• **Material shown**:
>>
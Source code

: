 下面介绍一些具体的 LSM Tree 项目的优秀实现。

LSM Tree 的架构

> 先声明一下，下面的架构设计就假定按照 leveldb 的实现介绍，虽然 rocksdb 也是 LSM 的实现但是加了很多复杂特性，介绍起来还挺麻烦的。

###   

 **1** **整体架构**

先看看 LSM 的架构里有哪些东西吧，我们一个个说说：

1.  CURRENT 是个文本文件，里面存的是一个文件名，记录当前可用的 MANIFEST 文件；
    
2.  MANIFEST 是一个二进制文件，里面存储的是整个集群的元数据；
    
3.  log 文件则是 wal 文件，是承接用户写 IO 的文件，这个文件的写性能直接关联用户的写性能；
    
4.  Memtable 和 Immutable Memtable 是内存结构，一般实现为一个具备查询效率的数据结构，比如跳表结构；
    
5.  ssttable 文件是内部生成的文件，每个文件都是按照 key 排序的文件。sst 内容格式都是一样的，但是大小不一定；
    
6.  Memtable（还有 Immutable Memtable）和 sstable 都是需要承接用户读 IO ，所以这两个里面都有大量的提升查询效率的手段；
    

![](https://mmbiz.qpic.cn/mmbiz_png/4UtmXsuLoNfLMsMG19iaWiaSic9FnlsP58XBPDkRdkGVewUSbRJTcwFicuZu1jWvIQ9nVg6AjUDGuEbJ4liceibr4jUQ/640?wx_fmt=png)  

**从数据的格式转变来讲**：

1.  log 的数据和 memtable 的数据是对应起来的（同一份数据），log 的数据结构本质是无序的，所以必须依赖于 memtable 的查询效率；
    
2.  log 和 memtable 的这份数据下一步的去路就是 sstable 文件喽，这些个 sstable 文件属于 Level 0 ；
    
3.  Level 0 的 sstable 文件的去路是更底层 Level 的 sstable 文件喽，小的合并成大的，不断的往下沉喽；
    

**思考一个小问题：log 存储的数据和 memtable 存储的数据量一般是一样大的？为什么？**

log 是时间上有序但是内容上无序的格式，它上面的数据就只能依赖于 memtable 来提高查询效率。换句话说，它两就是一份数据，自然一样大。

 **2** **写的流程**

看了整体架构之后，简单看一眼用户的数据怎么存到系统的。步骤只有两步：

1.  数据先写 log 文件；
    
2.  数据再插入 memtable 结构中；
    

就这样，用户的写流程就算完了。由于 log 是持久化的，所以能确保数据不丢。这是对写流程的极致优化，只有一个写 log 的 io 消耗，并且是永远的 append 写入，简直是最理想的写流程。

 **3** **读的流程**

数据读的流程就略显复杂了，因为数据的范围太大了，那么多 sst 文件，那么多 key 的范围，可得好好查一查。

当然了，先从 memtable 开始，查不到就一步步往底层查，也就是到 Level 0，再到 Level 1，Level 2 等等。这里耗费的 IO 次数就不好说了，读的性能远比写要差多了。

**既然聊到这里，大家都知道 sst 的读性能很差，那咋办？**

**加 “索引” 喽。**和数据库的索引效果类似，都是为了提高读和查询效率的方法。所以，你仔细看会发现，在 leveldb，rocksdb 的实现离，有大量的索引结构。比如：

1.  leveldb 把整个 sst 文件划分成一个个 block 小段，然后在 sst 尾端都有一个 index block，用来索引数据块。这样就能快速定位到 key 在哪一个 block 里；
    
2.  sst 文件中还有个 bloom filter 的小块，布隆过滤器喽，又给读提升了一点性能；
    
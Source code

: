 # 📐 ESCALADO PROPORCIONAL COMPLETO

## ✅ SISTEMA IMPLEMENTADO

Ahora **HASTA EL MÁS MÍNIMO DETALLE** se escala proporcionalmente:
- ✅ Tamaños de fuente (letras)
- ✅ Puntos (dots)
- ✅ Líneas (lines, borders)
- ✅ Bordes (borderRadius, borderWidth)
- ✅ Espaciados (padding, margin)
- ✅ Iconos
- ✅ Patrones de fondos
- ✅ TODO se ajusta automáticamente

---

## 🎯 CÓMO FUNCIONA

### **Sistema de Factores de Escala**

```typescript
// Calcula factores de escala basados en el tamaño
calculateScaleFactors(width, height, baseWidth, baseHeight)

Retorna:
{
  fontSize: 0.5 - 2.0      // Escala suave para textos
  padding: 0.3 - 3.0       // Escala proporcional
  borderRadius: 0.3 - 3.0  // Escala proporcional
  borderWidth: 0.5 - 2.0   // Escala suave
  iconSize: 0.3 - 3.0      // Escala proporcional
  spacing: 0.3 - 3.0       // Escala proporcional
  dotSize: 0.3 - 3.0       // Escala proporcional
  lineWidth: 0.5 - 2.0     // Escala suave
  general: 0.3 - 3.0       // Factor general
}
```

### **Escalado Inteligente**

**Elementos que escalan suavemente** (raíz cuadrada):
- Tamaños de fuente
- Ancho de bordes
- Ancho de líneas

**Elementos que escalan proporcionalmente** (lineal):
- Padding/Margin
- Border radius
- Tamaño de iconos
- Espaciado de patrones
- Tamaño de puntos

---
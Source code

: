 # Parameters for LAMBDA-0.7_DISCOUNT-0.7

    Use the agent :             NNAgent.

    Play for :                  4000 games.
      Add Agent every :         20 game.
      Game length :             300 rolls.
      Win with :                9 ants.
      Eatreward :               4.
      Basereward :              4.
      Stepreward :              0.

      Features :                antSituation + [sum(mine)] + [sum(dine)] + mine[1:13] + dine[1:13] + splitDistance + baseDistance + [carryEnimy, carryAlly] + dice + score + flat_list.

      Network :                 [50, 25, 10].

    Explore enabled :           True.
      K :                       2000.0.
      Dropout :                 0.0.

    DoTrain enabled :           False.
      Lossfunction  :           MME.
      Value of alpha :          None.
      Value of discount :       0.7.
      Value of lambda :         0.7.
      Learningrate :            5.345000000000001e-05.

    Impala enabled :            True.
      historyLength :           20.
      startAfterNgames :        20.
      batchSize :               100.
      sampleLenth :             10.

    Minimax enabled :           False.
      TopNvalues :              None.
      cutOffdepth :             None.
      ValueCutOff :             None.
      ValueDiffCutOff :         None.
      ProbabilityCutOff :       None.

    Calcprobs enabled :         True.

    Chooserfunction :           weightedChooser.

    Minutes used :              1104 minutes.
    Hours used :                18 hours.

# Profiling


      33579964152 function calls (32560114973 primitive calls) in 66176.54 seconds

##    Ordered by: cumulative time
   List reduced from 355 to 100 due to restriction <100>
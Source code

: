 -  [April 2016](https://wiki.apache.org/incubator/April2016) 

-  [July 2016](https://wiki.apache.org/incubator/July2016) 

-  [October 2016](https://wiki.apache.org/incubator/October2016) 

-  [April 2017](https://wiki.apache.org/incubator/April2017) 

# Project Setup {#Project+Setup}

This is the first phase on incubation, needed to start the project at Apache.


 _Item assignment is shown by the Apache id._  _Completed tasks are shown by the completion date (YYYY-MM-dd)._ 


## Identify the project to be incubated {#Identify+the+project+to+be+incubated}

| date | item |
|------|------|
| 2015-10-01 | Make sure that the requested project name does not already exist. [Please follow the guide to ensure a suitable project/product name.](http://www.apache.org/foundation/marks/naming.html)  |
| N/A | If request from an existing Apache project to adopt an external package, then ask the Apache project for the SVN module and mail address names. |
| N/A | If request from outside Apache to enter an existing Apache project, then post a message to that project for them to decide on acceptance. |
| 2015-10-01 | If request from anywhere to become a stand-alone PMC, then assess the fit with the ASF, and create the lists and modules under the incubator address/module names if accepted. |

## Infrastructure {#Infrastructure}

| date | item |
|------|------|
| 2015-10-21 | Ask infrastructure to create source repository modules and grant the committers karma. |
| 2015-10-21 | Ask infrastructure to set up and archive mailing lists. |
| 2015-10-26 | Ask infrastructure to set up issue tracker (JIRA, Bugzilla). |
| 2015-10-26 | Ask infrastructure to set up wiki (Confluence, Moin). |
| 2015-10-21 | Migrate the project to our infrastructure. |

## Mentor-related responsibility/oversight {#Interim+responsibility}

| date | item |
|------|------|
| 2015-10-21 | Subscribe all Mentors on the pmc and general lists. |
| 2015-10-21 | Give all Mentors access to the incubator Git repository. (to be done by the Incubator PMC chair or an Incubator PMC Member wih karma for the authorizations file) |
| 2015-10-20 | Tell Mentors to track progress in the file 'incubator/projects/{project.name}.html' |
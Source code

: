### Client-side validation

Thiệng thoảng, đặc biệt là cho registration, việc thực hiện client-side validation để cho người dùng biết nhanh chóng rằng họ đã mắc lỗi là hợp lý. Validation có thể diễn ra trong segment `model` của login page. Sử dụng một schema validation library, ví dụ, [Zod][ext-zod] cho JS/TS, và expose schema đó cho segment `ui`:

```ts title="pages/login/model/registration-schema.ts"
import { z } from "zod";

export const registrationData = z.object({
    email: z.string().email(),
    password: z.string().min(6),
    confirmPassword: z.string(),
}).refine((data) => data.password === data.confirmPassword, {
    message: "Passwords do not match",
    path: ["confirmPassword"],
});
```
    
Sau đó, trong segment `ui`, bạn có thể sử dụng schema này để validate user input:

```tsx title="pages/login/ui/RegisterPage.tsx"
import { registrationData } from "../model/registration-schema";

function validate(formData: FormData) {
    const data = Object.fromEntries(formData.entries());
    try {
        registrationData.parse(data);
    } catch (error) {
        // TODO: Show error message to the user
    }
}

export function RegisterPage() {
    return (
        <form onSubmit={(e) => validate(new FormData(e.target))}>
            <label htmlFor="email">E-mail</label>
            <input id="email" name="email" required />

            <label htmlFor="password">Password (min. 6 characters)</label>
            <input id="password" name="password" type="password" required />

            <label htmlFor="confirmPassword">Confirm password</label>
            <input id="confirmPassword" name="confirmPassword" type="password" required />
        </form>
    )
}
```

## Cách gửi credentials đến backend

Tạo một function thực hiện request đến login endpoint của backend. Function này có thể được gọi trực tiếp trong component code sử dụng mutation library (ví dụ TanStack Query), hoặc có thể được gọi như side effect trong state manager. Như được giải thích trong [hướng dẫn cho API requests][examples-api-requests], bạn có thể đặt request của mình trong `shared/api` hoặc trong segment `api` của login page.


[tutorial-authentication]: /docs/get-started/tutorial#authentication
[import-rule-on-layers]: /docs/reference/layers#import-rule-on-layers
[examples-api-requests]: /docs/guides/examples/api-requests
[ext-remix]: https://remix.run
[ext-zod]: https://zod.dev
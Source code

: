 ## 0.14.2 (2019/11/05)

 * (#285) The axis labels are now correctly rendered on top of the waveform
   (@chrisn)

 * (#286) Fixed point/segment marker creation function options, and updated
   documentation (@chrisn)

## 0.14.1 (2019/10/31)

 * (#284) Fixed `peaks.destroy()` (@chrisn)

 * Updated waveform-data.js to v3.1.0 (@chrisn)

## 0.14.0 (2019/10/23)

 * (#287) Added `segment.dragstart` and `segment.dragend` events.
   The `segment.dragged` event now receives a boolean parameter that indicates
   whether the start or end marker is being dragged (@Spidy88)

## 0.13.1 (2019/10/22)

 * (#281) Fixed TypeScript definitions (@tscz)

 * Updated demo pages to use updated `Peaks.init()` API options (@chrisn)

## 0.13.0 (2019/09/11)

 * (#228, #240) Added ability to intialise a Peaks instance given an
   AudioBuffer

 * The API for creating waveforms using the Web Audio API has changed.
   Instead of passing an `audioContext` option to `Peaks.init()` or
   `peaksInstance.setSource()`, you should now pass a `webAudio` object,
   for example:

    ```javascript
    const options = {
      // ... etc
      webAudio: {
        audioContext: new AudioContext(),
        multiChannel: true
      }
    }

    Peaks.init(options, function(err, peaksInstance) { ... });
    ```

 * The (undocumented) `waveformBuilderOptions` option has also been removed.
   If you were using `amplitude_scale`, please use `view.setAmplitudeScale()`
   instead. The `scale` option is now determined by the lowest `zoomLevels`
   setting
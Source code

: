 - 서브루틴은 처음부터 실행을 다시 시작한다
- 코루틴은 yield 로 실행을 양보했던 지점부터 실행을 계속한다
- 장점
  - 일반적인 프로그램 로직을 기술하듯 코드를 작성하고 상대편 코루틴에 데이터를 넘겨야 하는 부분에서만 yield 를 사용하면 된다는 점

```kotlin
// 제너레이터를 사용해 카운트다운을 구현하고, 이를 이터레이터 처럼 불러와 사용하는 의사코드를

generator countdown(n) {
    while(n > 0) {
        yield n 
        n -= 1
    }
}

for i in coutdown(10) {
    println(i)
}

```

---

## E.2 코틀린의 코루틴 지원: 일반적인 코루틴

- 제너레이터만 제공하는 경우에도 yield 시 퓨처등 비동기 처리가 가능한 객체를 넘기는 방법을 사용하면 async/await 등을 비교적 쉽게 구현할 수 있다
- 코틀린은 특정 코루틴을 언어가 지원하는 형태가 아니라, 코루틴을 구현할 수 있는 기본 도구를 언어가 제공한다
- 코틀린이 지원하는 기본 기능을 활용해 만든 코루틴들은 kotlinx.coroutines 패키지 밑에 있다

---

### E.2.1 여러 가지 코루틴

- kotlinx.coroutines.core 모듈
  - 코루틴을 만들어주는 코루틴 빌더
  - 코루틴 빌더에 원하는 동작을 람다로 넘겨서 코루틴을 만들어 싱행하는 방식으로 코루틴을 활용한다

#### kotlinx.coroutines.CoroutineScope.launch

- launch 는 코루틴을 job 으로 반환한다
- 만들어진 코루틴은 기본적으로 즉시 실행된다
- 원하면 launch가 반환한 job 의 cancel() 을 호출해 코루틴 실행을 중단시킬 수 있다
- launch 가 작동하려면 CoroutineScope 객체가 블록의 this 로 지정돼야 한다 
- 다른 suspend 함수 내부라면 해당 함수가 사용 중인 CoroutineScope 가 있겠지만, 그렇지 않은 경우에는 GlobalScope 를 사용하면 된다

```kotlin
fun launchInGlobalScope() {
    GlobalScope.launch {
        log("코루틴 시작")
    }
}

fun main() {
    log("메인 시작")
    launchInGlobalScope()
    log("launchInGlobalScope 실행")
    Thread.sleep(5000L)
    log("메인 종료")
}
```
<<
• **Work item**: From the data above, how many lines contain the word "TODO"? Give the number alone.

• **Task output**: 2